> Recorded information
-------

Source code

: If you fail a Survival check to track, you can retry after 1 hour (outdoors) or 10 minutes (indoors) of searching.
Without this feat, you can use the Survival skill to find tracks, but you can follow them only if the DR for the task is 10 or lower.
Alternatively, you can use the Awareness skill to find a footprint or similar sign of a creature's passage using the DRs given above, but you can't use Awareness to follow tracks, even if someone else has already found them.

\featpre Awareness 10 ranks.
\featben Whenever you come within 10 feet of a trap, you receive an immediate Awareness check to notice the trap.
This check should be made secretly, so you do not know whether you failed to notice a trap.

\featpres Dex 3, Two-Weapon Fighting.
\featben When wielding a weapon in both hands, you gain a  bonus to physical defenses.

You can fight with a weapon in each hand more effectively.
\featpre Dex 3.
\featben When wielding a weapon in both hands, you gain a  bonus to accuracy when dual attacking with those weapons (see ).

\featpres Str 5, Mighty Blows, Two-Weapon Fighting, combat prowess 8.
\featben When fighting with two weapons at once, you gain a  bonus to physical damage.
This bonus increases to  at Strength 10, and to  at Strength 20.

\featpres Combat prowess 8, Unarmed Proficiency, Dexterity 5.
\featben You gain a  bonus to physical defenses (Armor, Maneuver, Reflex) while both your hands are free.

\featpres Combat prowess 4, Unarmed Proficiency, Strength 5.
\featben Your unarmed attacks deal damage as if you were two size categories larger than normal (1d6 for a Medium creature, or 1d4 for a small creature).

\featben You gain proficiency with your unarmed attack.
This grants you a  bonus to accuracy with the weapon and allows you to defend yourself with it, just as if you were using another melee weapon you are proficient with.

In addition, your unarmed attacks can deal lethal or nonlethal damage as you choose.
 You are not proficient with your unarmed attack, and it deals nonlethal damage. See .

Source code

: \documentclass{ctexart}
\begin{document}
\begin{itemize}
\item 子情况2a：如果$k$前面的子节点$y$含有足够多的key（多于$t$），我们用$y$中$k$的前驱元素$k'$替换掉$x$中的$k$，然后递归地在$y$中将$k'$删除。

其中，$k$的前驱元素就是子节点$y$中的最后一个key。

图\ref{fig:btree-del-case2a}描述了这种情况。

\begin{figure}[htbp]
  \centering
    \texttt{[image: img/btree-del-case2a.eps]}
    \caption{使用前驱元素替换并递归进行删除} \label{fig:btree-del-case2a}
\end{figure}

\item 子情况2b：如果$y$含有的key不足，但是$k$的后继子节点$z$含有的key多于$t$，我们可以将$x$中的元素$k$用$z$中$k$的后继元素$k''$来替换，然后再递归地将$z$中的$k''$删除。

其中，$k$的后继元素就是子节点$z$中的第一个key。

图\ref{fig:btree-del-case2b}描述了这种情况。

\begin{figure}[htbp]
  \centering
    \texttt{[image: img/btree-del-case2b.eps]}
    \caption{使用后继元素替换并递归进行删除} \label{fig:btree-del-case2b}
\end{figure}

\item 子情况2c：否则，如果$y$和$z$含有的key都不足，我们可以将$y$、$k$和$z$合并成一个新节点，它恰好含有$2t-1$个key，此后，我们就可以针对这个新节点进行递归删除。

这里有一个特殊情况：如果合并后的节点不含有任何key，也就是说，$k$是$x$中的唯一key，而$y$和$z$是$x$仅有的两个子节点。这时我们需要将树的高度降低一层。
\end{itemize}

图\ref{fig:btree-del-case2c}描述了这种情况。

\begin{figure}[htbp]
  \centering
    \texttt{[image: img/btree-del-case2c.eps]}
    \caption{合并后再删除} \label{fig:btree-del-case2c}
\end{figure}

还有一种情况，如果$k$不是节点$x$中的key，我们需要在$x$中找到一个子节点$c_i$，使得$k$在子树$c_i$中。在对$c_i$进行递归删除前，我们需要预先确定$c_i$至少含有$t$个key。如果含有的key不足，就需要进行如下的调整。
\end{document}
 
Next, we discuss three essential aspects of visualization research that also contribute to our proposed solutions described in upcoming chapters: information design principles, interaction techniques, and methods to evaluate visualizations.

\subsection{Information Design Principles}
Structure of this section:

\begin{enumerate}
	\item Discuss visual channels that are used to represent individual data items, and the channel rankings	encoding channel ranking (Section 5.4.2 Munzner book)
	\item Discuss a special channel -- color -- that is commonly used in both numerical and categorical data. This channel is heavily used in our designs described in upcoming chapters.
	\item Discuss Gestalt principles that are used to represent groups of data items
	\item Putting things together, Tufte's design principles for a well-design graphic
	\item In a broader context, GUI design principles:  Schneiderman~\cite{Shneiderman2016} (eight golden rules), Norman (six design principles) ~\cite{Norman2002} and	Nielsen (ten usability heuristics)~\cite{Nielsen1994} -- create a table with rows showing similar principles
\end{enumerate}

-------

> What to work on
From the records above, pick out and copy each line holding the word "damage".

> Completed exercise
\featben When fighting with two weapons at once, you gain a  bonus to physical damage.
\featben Your unarmed attacks deal damage as if you were two size categories larger than normal (1d6 for a Medium creature, or 1d4 for a small creature).
In addition, your unarmed attacks can deal lethal or nonlethal damage as you choose.
 You are not proficient with your unarmed attack, and it deals nonlethal damage. See .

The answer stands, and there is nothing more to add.